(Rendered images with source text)
==================================================

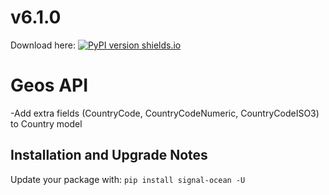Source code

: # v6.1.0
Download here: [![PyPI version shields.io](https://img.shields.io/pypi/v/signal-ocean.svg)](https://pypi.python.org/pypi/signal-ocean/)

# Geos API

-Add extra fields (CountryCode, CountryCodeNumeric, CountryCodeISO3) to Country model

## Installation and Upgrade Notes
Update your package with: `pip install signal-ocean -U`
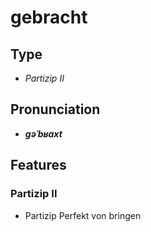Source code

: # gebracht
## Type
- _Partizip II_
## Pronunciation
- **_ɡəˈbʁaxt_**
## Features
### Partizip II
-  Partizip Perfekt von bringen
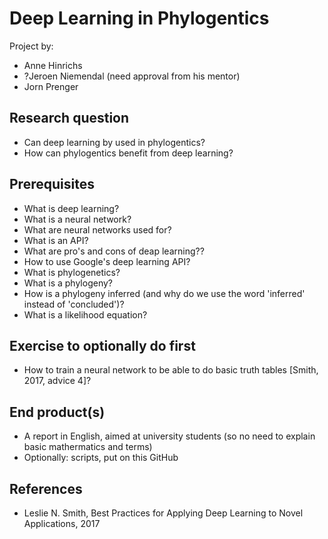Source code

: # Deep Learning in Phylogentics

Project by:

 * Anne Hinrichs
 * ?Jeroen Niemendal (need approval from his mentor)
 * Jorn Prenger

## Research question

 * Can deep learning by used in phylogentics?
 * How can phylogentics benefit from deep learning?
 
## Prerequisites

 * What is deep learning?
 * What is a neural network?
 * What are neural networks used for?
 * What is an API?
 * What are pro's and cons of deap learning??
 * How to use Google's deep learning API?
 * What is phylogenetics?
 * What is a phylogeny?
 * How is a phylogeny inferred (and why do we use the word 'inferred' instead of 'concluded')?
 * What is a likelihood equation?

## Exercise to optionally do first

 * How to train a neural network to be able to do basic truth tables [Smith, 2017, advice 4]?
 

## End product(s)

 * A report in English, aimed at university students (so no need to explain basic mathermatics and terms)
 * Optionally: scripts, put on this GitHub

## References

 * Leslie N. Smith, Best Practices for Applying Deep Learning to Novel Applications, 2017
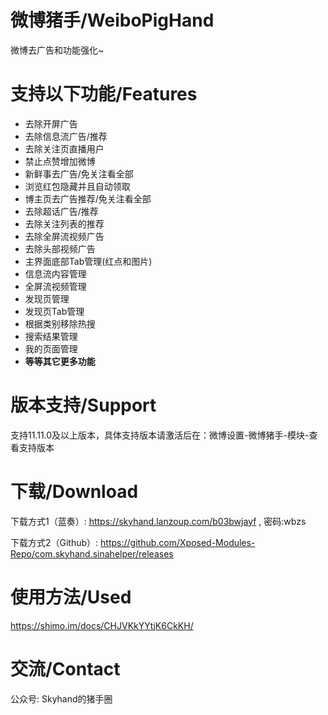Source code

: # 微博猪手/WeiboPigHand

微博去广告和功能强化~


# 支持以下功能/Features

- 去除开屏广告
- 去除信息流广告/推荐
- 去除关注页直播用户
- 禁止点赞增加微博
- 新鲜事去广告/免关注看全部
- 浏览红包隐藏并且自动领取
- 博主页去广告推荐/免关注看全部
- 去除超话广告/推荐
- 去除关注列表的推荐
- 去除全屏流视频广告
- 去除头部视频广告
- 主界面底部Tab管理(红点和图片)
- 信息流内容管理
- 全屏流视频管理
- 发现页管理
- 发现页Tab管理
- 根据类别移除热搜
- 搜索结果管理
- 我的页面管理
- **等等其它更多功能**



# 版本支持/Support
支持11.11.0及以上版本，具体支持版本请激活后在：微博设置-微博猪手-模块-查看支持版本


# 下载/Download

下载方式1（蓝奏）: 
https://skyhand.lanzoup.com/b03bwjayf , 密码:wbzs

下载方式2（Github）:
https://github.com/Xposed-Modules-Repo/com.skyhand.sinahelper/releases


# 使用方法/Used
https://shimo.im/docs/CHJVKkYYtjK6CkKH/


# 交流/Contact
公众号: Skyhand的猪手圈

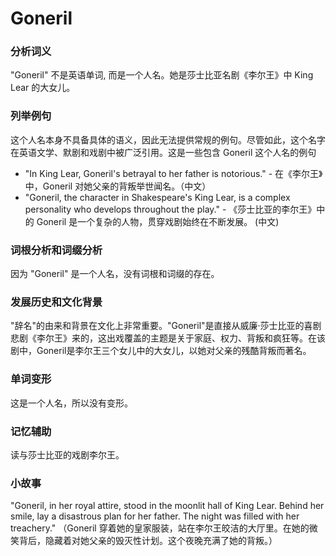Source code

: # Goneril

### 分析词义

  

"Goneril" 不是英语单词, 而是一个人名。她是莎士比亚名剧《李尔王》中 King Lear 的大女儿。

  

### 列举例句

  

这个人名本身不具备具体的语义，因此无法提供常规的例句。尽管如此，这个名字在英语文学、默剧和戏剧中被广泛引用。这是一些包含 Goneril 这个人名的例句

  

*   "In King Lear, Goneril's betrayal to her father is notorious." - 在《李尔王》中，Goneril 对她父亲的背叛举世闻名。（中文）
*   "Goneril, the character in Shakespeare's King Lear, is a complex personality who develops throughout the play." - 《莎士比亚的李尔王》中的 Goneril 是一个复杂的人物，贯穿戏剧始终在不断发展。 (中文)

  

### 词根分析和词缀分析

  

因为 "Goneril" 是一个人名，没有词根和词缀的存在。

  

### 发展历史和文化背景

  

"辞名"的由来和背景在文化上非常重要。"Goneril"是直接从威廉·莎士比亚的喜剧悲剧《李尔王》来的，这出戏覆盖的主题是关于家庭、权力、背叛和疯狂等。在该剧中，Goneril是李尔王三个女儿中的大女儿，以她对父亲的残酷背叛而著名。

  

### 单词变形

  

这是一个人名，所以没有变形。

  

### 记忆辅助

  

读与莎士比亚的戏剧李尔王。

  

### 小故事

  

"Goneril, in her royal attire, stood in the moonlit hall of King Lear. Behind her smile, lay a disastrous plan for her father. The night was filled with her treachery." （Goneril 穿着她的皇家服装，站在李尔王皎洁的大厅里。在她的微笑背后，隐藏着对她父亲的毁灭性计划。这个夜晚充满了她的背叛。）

==================================================

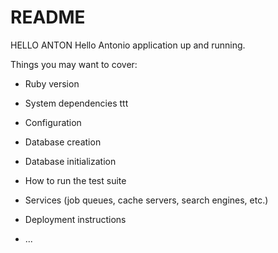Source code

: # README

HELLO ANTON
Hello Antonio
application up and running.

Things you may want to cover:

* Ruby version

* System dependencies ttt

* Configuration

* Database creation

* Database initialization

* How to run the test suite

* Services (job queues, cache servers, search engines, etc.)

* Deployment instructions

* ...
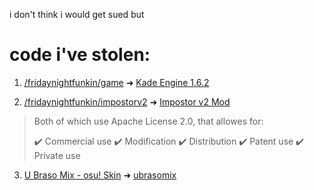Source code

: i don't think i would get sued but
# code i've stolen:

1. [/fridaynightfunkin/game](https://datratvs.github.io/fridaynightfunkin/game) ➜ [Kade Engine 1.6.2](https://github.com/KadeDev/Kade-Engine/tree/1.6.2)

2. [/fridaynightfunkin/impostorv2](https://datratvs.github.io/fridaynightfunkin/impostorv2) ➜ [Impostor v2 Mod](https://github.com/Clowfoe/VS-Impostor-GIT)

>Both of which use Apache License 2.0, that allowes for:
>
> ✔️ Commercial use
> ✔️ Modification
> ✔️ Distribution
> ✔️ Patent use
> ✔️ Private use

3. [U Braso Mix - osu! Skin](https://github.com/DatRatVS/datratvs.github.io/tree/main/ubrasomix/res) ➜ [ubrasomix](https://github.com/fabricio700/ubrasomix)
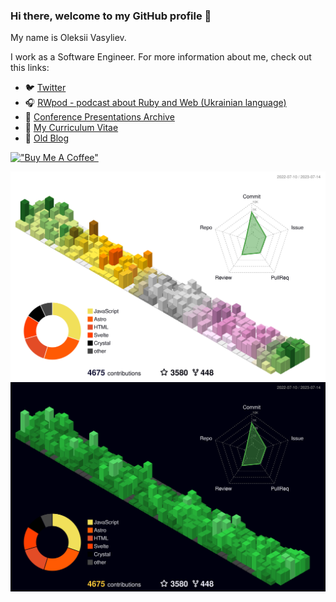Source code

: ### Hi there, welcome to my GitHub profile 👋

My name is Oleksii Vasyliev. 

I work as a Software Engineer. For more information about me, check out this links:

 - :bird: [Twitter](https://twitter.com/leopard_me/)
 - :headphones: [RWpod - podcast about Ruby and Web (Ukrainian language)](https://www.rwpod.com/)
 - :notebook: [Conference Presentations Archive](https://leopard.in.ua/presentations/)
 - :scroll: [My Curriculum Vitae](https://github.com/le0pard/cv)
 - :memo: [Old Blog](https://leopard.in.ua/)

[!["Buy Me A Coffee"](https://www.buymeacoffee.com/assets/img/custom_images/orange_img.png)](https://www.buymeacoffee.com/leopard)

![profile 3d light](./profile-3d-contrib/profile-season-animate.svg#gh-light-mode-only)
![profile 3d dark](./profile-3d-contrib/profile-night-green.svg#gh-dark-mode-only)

==================================================

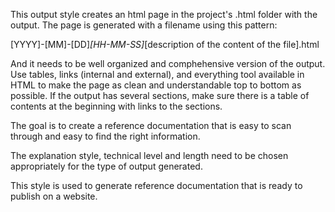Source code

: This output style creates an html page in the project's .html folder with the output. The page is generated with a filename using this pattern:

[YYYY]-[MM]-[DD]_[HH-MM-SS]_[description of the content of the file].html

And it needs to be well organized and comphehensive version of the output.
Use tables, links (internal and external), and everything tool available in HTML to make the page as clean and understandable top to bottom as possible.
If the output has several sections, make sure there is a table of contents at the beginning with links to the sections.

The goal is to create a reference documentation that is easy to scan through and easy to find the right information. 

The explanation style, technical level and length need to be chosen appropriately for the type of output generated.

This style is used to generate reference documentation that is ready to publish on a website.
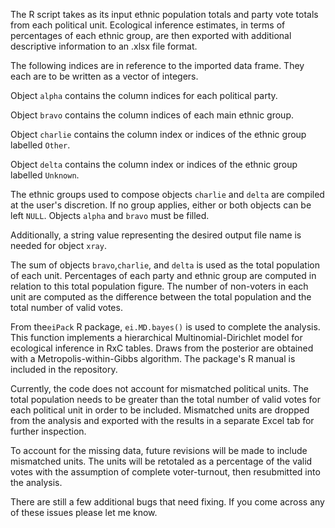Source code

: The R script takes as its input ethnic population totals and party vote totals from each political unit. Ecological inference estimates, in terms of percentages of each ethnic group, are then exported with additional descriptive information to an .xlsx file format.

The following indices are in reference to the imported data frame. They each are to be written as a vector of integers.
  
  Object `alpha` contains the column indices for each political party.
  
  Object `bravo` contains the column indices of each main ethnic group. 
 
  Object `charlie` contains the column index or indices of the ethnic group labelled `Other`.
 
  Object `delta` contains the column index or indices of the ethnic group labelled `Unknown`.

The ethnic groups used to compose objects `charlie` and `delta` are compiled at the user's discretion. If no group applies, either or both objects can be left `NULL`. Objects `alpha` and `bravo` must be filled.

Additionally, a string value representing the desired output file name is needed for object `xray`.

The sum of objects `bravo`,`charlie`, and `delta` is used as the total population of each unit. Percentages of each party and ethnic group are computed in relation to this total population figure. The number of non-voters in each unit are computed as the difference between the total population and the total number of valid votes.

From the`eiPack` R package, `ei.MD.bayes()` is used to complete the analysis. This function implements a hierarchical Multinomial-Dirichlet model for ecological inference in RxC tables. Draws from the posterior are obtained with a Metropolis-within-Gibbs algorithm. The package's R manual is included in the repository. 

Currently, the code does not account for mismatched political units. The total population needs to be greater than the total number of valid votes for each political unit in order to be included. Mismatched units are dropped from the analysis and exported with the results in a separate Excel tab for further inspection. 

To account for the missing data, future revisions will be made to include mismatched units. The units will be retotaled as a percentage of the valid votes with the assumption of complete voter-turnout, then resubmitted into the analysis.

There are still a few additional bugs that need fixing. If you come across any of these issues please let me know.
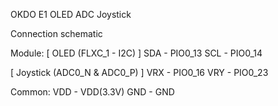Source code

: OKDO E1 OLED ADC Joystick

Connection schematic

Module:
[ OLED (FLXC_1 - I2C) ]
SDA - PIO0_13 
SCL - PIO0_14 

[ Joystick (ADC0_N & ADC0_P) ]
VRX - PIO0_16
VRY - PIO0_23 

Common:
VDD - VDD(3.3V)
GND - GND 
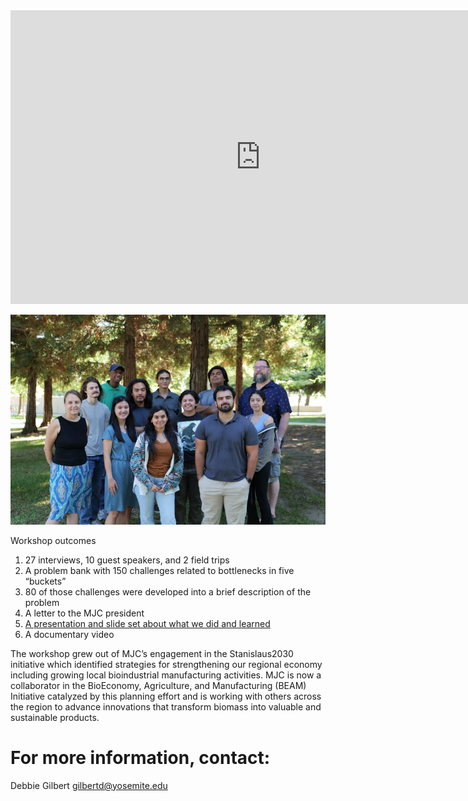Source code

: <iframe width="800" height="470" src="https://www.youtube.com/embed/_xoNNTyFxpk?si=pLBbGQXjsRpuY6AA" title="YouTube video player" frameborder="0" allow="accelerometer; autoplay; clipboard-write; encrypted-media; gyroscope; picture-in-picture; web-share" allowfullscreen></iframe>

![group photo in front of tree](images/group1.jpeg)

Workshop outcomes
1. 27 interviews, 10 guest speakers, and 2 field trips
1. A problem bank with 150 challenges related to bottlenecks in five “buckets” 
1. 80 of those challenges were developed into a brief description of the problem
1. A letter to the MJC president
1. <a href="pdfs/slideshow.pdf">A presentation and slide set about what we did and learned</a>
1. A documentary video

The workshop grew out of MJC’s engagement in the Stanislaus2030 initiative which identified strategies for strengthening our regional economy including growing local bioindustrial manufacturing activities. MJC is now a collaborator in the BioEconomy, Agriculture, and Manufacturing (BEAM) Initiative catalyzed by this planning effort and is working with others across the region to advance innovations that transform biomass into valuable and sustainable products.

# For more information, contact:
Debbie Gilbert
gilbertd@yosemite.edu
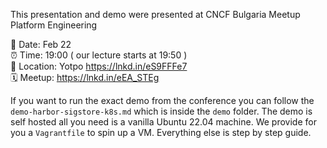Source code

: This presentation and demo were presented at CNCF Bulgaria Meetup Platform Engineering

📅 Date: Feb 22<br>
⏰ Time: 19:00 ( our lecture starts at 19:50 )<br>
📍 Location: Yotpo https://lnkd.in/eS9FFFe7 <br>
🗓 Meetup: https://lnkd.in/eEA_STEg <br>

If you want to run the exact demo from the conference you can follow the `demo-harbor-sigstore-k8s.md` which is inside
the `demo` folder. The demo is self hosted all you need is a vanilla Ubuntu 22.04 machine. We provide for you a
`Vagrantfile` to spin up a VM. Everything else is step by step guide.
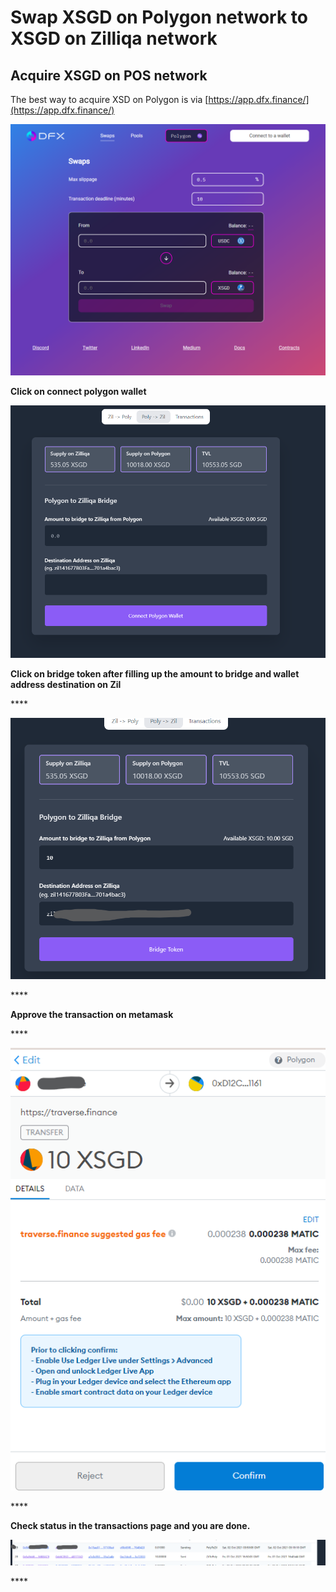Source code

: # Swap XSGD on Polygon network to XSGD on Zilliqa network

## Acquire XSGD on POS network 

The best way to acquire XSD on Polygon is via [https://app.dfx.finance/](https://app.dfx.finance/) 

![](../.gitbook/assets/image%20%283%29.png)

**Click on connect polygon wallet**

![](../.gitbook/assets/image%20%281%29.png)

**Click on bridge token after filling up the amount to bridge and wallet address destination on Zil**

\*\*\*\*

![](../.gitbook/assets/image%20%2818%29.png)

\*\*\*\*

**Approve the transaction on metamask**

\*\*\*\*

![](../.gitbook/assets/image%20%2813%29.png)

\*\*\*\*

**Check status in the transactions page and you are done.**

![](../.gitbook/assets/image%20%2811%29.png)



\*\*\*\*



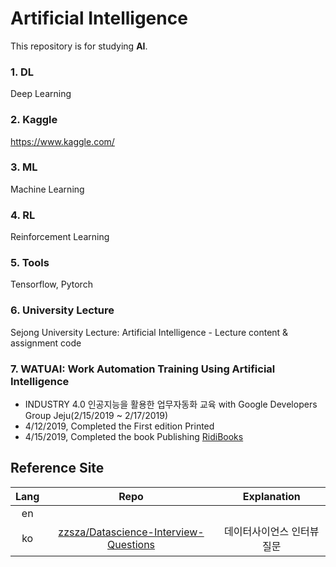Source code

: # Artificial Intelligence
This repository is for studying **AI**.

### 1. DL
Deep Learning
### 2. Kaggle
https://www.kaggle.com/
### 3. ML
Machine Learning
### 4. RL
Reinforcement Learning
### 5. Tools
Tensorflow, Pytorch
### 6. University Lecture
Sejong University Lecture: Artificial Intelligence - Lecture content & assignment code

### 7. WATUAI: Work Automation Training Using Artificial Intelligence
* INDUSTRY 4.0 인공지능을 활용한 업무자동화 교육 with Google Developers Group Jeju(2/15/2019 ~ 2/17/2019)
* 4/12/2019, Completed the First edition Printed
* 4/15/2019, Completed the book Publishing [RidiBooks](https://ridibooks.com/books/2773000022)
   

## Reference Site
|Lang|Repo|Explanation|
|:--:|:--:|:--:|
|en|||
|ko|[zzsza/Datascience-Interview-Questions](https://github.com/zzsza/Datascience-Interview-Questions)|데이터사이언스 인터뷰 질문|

==================================================

Which of the lines above include the word "Meetup"? Copy each of them.

: This presentation and demo were presented at CNCF Bulgaria Meetup Platform Engineering
🗓 Meetup: https://lnkd.in/eEA_STEg <br>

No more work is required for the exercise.